YOUR TASK - The expected output is the data below, restated word for word.

====== SUPPLIED MATERIAL ======

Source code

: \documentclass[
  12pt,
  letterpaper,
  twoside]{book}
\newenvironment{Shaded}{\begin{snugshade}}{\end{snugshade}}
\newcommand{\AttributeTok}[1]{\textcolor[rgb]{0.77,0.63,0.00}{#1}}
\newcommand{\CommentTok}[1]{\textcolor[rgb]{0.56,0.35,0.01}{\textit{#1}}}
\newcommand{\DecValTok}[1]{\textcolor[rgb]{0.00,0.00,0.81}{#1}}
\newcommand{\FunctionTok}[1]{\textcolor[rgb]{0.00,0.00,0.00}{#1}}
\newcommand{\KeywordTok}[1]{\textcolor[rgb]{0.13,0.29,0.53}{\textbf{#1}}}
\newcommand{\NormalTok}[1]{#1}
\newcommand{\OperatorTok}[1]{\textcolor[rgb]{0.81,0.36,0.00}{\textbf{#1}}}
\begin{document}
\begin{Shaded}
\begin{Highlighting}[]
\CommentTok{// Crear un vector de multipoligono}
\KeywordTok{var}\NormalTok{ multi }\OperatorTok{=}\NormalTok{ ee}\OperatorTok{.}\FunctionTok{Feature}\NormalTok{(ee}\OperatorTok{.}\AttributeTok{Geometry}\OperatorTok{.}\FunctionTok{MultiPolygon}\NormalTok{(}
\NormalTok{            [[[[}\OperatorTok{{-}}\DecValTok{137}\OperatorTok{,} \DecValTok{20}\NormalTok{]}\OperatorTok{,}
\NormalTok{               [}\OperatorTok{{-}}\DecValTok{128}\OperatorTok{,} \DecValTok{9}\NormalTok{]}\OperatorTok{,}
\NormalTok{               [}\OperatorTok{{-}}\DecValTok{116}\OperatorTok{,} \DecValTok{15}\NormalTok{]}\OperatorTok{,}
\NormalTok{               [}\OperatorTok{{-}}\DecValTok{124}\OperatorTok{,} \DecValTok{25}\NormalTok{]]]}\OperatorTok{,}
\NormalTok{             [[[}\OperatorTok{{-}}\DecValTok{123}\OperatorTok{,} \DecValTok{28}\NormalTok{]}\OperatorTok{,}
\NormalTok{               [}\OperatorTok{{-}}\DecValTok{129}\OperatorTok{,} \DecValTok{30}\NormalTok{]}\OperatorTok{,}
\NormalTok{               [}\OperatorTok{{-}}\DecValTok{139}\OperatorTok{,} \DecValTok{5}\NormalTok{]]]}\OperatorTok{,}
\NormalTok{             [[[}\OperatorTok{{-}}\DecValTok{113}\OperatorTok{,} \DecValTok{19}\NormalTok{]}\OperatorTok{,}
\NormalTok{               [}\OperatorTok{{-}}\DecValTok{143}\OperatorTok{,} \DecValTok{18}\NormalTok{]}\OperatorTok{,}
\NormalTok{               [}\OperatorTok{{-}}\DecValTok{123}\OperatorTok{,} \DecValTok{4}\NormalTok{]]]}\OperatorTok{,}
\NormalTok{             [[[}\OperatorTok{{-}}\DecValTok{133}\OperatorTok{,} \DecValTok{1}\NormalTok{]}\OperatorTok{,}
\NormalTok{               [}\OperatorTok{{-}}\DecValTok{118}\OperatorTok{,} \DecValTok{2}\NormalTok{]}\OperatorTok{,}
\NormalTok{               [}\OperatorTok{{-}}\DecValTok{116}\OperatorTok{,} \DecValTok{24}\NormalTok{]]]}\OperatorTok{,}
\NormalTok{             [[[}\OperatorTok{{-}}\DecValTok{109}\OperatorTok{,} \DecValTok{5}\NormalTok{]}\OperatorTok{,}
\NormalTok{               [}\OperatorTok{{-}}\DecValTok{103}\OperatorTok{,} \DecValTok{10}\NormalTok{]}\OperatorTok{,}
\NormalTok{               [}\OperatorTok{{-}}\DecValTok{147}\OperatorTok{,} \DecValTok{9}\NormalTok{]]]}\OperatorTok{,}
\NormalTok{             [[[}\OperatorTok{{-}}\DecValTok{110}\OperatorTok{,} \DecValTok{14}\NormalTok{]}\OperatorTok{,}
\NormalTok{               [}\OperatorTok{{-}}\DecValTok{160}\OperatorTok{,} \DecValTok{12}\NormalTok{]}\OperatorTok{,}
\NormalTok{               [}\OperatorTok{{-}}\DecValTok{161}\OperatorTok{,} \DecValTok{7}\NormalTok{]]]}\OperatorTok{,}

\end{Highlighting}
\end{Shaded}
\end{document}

======

ANSWER BELOW -
Source code

: \documentclass[
  12pt,
  letterpaper,
  twoside]{book}
\newenvironment{Shaded}{\begin{snugshade}}{\end{snugshade}}
\newcommand{\AttributeTok}[1]{\textcolor[rgb]{0.77,0.63,0.00}{#1}}
\newcommand{\CommentTok}[1]{\textcolor[rgb]{0.56,0.35,0.01}{\textit{#1}}}
\newcommand{\DecValTok}[1]{\textcolor[rgb]{0.00,0.00,0.81}{#1}}
\newcommand{\FunctionTok}[1]{\textcolor[rgb]{0.00,0.00,0.00}{#1}}
\newcommand{\KeywordTok}[1]{\textcolor[rgb]{0.13,0.29,0.53}{\textbf{#1}}}
\newcommand{\NormalTok}[1]{#1}
\newcommand{\OperatorTok}[1]{\textcolor[rgb]{0.81,0.36,0.00}{\textbf{#1}}}
\begin{document}
\begin{Shaded}
\begin{Highlighting}[]
\CommentTok{// Crear un vector de multipoligono}
\KeywordTok{var}\NormalTok{ multi }\OperatorTok{=}\NormalTok{ ee}\OperatorTok{.}\FunctionTok{Feature}\NormalTok{(ee}\OperatorTok{.}\AttributeTok{Geometry}\OperatorTok{.}\FunctionTok{MultiPolygon}\NormalTok{(}
\NormalTok{            [[[[}\OperatorTok{{-}}\DecValTok{137}\OperatorTok{,} \DecValTok{20}\NormalTok{]}\OperatorTok{,}
\NormalTok{               [}\OperatorTok{{-}}\DecValTok{128}\OperatorTok{,} \DecValTok{9}\NormalTok{]}\OperatorTok{,}
\NormalTok{               [}\OperatorTok{{-}}\DecValTok{116}\OperatorTok{,} \DecValTok{15}\NormalTok{]}\OperatorTok{,}
\NormalTok{               [}\OperatorTok{{-}}\DecValTok{124}\OperatorTok{,} \DecValTok{25}\NormalTok{]]]}\OperatorTok{,}
\NormalTok{             [[[}\OperatorTok{{-}}\DecValTok{123}\OperatorTok{,} \DecValTok{28}\NormalTok{]}\OperatorTok{,}
\NormalTok{               [}\OperatorTok{{-}}\DecValTok{129}\OperatorTok{,} \DecValTok{30}\NormalTok{]}\OperatorTok{,}
\NormalTok{               [}\OperatorTok{{-}}\DecValTok{139}\OperatorTok{,} \DecValTok{5}\NormalTok{]]]}\OperatorTok{,}
\NormalTok{             [[[}\OperatorTok{{-}}\DecValTok{113}\OperatorTok{,} \DecValTok{19}\NormalTok{]}\OperatorTok{,}
\NormalTok{               [}\OperatorTok{{-}}\DecValTok{143}\OperatorTok{,} \DecValTok{18}\NormalTok{]}\OperatorTok{,}
\NormalTok{               [}\OperatorTok{{-}}\DecValTok{123}\OperatorTok{,} \DecValTok{4}\NormalTok{]]]}\OperatorTok{,}
\NormalTok{             [[[}\OperatorTok{{-}}\DecValTok{133}\OperatorTok{,} \DecValTok{1}\NormalTok{]}\OperatorTok{,}
\NormalTok{               [}\OperatorTok{{-}}\DecValTok{118}\OperatorTok{,} \DecValTok{2}\NormalTok{]}\OperatorTok{,}
\NormalTok{               [}\OperatorTok{{-}}\DecValTok{116}\OperatorTok{,} \DecValTok{24}\NormalTok{]]]}\OperatorTok{,}
\NormalTok{             [[[}\OperatorTok{{-}}\DecValTok{109}\OperatorTok{,} \DecValTok{5}\NormalTok{]}\OperatorTok{,}
\NormalTok{               [}\OperatorTok{{-}}\DecValTok{103}\OperatorTok{,} \DecValTok{10}\NormalTok{]}\OperatorTok{,}
\NormalTok{               [}\OperatorTok{{-}}\DecValTok{147}\OperatorTok{,} \DecValTok{9}\NormalTok{]]]}\OperatorTok{,}
\NormalTok{             [[[}\OperatorTok{{-}}\DecValTok{110}\OperatorTok{,} \DecValTok{14}\NormalTok{]}\OperatorTok{,}
\NormalTok{               [}\OperatorTok{{-}}\DecValTok{160}\OperatorTok{,} \DecValTok{12}\NormalTok{]}\OperatorTok{,}
\NormalTok{               [}\OperatorTok{{-}}\DecValTok{161}\OperatorTok{,} \DecValTok{7}\NormalTok{]]]}\OperatorTok{,}

\end{Highlighting}
\end{Shaded}
\end{document}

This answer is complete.